An appropriate order may be submitted.


[*] Specially designated.

[1] The specially insured status of the claimant is not pertinent in respect to the issue presently before the court. See, however, note 4, infra.

[2] "[T]he term `disability' means (A) inability to engage in any substantial gainful activity by reason of any medically determinable physical or mental impairment which can be expected to result in death or to be of long-continued and indefinite duration * * *." Section 216 (i), Social Security Act, 42 U.S.C.A. § 416 (i). Section 223, Social Security Act, 42 U.S.C.A. § 423(c) (2).

[3] Four of which are directly attributable to his injury.

[4] "The plaintiff is receiving $66.15 per month from the Veterans Administration for non-service connected total disability and compensation from his union of approximately $50.00 a month. Likewise, the injuries which were sustained by the plaintiff were found to be compensable under the Longshoremen's and Harbor Workers' Compensation Act, and the plaintiff received from the insurance carrier of his employer compensation under permanent partial disability for 734/7 weeks from the date of his injury and 66 weeks of temporary total disability * * This was all repaid by the plaintiff upon his having secured a judgment against the ship-owner for the injuries sustained by him, said judgment being in the sum of $70,000.00. After repayment of the above monies to the insurance carrier and legal expenses, there remained approximately $35,000.00 for the plaintiff." The claimant's brief, pp. 7-8.

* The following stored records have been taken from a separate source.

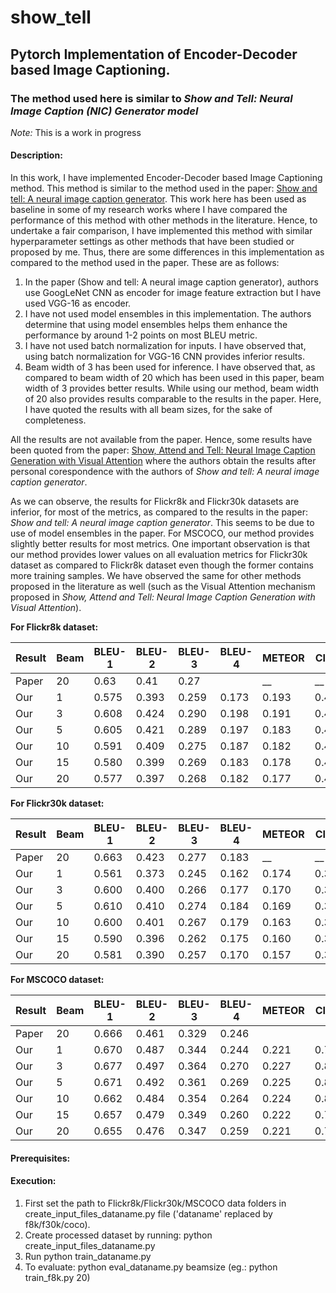 # show_tell
## Pytorch Implementation of Encoder-Decoder based Image Captioning. 
### The method used here is similar to _Show and Tell: Neural Image Caption (NIC) Generator model_

*Note:* This is a work in progress

#### Description:

In this work, I have implemented Encoder-Decoder based Image Captioning method. This method is similar to the method used in the paper: [Show and tell: A neural image caption generator](https://www.cv-foundation.org/openaccess/content_cvpr_2015/html/Vinyals_Show_and_Tell_2015_CVPR_paper.html). This work here has been used as baseline in some of my research works where I have compared the performance of this method with other methods in the literature. Hence, to undertake a fair comparison, I have implemented this method with similar hyperparameter settings as other methods that have been studied or proposed by me. 
Thus, there are some differences in this implementation as compared to the method used in the paper. These are as follows:
1. In the paper (Show and tell: A neural image caption generator), authors use GoogLeNet CNN as encoder for image feature extraction but I have used VGG-16 as encoder.
1. I have not used model ensembles in this implementation. The authors determine that using model ensembles helps them enhance the performance by around 1-2 points on most BLEU metric.
1. I have not used batch normalization for inputs. I have observed that, using batch normalization for VGG-16 CNN provides inferior results.
1. Beam width of 3 has been used for inference. I have observed that, as compared to beam width of 20 which has been used in this paper, beam width of 3 provides better results. While using our method, beam width of 20 also provides results comparable to the results in the paper. Here, I have quoted the results with all beam sizes, for the sake of completeness.

All the results are not available from the paper. Hence, some results have been quoted from the paper: [Show, Attend and Tell: Neural Image Caption
Generation with Visual Attention](http://proceedings.mlr.press/v37/xuc15) where the authors obtain the results after personal corespondence with the authors of _Show and tell: A neural image caption generator_.

As we can observe, the results for Flickr8k and Flickr30k datasets are inferior, for most of the metrics, as compared to the results in the paper: _Show and tell: A neural image caption generator_. This seems to be due to use of model ensembles in the paper. For MSCOCO, our method provides slightly better results for most metrics.
One important observation is that our method provides lower values on all evaluation metrics for Flickr30k dataset as compared to Flickr8k dataset even though the former contains more training samples. We have observed the same for other methods proposed in the literature as well (such as the Visual Attention mechanism proposed in _Show, Attend and Tell: Neural Image Caption Generation with Visual Attention_).

**For Flickr8k dataset:**

|Result |Beam | BLEU-1 | BLEU-2 | BLEU-3| BLEU-4| METEOR | CIDEr | SPICE | ROUGE-L |
|---|---|---|---|---|---|---|---|---|---|
|Paper | 20 | 0.63 | 0.41 | 0.27 |  | __ | __ | __ | __ |
|Our | 1 | 0.575 | 0.393 | 0.259 | 0.173 | 0.193 | 0.444 | 0.127 | 0.438 |
|Our | 3 | 0.608 | 0.424 | 0.290 | 0.198 | 0.191 | 0.478 | 0.133 | 0.447 |
|Our | 5 | 0.605 | 0.421 | 0.289 | 0.197 | 0.183 | 0.479 | 0.132 | 0.443 |
|Our | 10 | 0.591 | 0.409 | 0.275 | 0.187 | 0.182 | 0.464 | 0.129 | 0.433 |
|Our | 15 | 0.580 | 0.399 | 0.269 | 0.183 | 0.178 | 0.454 | 0.125 | 0.428 |
|Our | 20 | 0.577 | 0.397 | 0.268 | 0.182 | 0.177 | 0.454 | 0.124 | 0.428 |

**For Flickr30k dataset:**

|Result |Beam | BLEU-1 | BLEU-2 | BLEU-3| BLEU-4| METEOR | CIDEr | SPICE | ROUGE-L |
|---|---|---|---|---|---|---|---|---|---|
|Paper | 20 | 0.663 | 0.423 | 0.277 | 0.183 | __ | __ | __ | __ |
|Our | 1 | 0.561 | 0.373 | 0.245 | 0.162 | 0.174 | 0.323 | 0.114 | 0.410 |
|Our | 3 | 0.600 | 0.400 | 0.266 | 0.177 | 0.170 | 0.354 | 0.113 | 0.415 |
|Our | 5 | 0.610 | 0.410 | 0.274 | 0.184 | 0.169 | 0.363 | 0.114 | 0.416 |
|Our | 10 | 0.600 | 0.401 | 0.267 | 0.179 | 0.163 | 0.350 | 0.108 | 0.409 |
|Our | 15 | 0.590 | 0.396 | 0.262 | 0.175 | 0.160 | 0.352 | 0.106 | 0.405 |
|Our | 20 | 0.581 | 0.390 | 0.257 | 0.170 | 0.157 | 0.347 | 0.103 | 0.401 |


**For MSCOCO dataset:**

|Result |Beam | BLEU-1 | BLEU-2 | BLEU-3| BLEU-4| METEOR | CIDEr | SPICE | ROUGE-L |
|---|---|---|---|---|---|---|---|---|---|
|Paper | 20 | 0.666 | 0.461 | 0.329 | 0.246 |  |  |  |  |
|Our | 1 | 0.670 | 0.487 | 0.344 | 0.244 | 0.221 | 0.787 | 0.153 | 0.490 |
|Our | 3 | 0.677 | 0.497 | 0.364 | 0.270 | 0.227 | 0.821 | 0.158 | 0.498 |
|Our | 5 | 0.671 | 0.492 | 0.361 | 0.269 | 0.225 | 0.816 | 0.157 | 0.495 |
|Our | 10 | 0.662 | 0.484 | 0.354 | 0.264 | 0.224 | 0.802 | 0.154 | 0.490 |
|Our | 15 | 0.657 | 0.479 | 0.349 | 0.260 | 0.222 | 0.791 | 0.152 | 0.486 |
|Our | 20 | 0.655 | 0.476 | 0.347 | 0.259 | 0.221 | 0.788 | 0.151 | 0.484 |


#### Prerequisites:

#### Execution:
1. First set the path to Flickr8k/Flickr30k/MSCOCO data folders in create_input_files_dataname.py file ('dataname' replaced by f8k/f30k/coco).
1. Create processed dataset by running: python create_input_files_dataname.py
1. Run python train_dataname.py
1. To evaluate: python eval_dataname.py beamsize (eg.: python train_f8k.py 20)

Counsel for both parties referred to the matter contained in the foregoing paragraph. I deem it to be irrelevant to the issue presented for decision.

[5] As the Appeals Council decision points out, the claimant in his application of April 23, 1955, stated he had completed six years of school.

[6] "D. Definition of disability. Only those individuals who are totally disabled by illness, injury, or other physical or mental impairment which can be expected to be of long-continued and indefinite duration may qualify for the freeze. The impairment must be medically determinable and preclude the individual from performing any substantial gainful work * * * Standards for evaluating the severity of disabling conditions will be worked out in consultation with the State agencies. They will reflect the requirement that the individual be disabled not only for his usual work but also for any type of substantial gainful activity." Senate Rep.No.1987, IX D., July 27, 1954, 83d Cong., 2d Sess.

[7] It is a fact, of course, that old employees with decrepitude are employed as night watchmen but usually by a former employer who desires to reward long service. The record is devoid of any suggestion that Klimaszewski's former employer, a stevedoring company, has offered him a night watchman's job or any similar suitable employment.